Di, 24. Oktober 2017

In Waldstück

16.06.2013 10:59

Polizeihund „Joint“ erschnüffelte in Sbg Cannabis-Bunker

Just ein Polizeihund mit dem bezeichnenden Namen "Joint" hat die Exekutive am vergangenen Montag im Salzburger Pongau auf die Spur eines illegalen Cannabiszüchters gebracht, wie die Exekutive am Sonntag mitteilte. Der Hund erschnüffelte eine in einem Waldstück angelegte Bunkeranlage, die mit Zweigen getarnt war. In dem Bunker befand sich eine professionell aufbereitete Plantage.

Insgesamt stießen die Beamten auf 20 bis zu einen Meter hohe Cannabispflanzen. Die zwei Meter tiefe und fünf Quadratmeter große Grube hatte der Züchter laut Polizei binnen drei Nächten gegraben und mit Holz ausgekleidet. Nach der Fertigstellung verdeckte er den Zucht-und Trockenraum mit Erde, den 30 mal 70 Zentimeter großen Einstieg tarnte er mit einem Haufen Reisig.

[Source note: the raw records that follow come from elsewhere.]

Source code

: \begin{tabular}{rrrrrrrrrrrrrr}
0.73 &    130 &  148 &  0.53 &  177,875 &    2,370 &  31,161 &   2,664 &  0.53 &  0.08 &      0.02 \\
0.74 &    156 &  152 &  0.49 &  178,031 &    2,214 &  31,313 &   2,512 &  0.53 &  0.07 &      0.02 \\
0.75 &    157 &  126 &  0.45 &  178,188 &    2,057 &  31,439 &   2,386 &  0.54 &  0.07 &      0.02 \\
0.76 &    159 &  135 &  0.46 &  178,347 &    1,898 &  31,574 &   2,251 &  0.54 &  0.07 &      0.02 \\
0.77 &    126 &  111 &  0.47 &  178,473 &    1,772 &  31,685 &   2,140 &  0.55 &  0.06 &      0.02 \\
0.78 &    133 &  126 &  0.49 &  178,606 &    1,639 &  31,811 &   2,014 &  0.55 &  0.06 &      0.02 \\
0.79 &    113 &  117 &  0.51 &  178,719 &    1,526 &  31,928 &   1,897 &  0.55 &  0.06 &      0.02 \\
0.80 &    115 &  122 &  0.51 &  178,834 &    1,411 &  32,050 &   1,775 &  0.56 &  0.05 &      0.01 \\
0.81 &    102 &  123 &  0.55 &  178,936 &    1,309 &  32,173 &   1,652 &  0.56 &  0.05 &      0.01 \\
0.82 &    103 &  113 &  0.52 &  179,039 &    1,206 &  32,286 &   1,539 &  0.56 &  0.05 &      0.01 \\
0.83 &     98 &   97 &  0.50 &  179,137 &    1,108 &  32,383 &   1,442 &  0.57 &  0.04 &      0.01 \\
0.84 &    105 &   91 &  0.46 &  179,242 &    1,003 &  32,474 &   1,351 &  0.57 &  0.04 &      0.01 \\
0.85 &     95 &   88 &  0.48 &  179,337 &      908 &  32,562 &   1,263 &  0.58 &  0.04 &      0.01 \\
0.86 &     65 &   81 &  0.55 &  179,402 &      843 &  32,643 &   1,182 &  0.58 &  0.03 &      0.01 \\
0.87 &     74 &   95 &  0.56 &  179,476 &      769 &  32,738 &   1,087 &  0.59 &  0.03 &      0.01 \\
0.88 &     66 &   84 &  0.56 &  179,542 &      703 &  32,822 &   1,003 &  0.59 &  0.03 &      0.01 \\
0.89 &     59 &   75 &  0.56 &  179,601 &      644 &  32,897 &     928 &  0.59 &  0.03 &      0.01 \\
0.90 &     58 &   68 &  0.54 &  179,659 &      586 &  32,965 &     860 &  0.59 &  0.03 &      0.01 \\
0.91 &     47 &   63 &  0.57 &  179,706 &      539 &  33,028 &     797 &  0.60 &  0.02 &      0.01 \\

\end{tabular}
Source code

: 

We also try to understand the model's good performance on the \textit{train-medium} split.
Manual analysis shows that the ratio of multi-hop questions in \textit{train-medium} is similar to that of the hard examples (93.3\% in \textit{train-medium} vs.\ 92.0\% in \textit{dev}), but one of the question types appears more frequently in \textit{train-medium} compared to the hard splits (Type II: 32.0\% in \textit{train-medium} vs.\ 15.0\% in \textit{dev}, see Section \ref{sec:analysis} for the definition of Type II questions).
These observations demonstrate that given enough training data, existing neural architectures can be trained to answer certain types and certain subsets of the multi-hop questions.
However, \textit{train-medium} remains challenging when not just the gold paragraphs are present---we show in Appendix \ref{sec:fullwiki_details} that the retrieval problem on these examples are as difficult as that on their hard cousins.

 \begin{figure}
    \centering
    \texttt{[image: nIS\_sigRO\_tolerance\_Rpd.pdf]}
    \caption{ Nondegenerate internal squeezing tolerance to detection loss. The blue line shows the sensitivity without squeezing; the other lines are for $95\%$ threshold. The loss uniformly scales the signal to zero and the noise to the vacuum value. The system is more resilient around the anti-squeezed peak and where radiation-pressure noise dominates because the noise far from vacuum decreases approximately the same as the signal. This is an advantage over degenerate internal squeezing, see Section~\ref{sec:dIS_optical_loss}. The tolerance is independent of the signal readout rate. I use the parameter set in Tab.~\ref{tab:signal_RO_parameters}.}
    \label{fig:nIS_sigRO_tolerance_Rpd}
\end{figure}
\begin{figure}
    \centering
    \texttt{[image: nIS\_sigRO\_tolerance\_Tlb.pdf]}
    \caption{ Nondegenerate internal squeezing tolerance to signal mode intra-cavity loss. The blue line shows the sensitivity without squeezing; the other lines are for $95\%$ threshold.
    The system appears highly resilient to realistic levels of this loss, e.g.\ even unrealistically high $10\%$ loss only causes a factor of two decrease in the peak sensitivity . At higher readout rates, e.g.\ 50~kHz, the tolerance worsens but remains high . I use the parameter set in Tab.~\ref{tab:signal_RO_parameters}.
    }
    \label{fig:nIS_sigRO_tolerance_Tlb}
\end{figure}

Wasser- und Stromleitung unter der Erde vergraben
Das Wasser und den Strom, den er für die Bewässerung, die elektrische Lüftungsanlage, die Wärmelampen und einen Luftfeuchtigkeitsregler benötigte, bezog er aus seinem Wohnhaus. Die beiden Zuleitungen vergrub er ebenfalls in der Erde. Der Mann wird bei der Staatsanwaltschaft angezeigt, das sichergestellte Cannabiskraut hat laut Polizei einen Straßenverkaufswert von etwa 9.000 Euro.

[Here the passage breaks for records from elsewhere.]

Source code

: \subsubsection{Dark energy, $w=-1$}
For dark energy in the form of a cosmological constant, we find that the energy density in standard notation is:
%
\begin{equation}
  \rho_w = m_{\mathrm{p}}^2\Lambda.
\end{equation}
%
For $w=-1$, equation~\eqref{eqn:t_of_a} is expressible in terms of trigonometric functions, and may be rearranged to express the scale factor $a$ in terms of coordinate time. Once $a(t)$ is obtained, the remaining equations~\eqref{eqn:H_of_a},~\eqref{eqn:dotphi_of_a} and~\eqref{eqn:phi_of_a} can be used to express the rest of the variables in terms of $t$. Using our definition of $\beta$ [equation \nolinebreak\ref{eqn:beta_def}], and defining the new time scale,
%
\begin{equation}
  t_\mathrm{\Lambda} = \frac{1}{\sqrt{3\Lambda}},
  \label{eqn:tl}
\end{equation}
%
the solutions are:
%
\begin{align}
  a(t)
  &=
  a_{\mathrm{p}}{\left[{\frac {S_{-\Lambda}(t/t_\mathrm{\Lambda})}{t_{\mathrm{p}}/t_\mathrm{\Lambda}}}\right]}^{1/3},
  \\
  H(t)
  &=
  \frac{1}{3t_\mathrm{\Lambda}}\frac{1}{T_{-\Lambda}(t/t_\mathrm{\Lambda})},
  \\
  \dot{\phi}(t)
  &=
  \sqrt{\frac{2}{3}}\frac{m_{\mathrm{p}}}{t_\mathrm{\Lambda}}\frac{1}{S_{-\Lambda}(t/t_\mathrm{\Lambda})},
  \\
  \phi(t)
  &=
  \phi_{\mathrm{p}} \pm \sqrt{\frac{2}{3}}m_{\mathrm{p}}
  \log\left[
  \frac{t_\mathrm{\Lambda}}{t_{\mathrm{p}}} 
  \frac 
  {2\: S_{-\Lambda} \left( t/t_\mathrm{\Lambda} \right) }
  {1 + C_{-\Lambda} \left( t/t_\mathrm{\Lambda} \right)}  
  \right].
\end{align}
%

Der Mann war den Beamten im Zuge von Ermittlungen im Drogenmilieu aufgefallen, bei einer Hausdurchsuchung in St. Johann stieß die Polizei zunächst nur auf kleine Mengen an Morphin- und Amphetaminderivaten. Erst bei einer genaueren Untersuchung nahm der Vierbeiner Joint die richtige Witterung auf.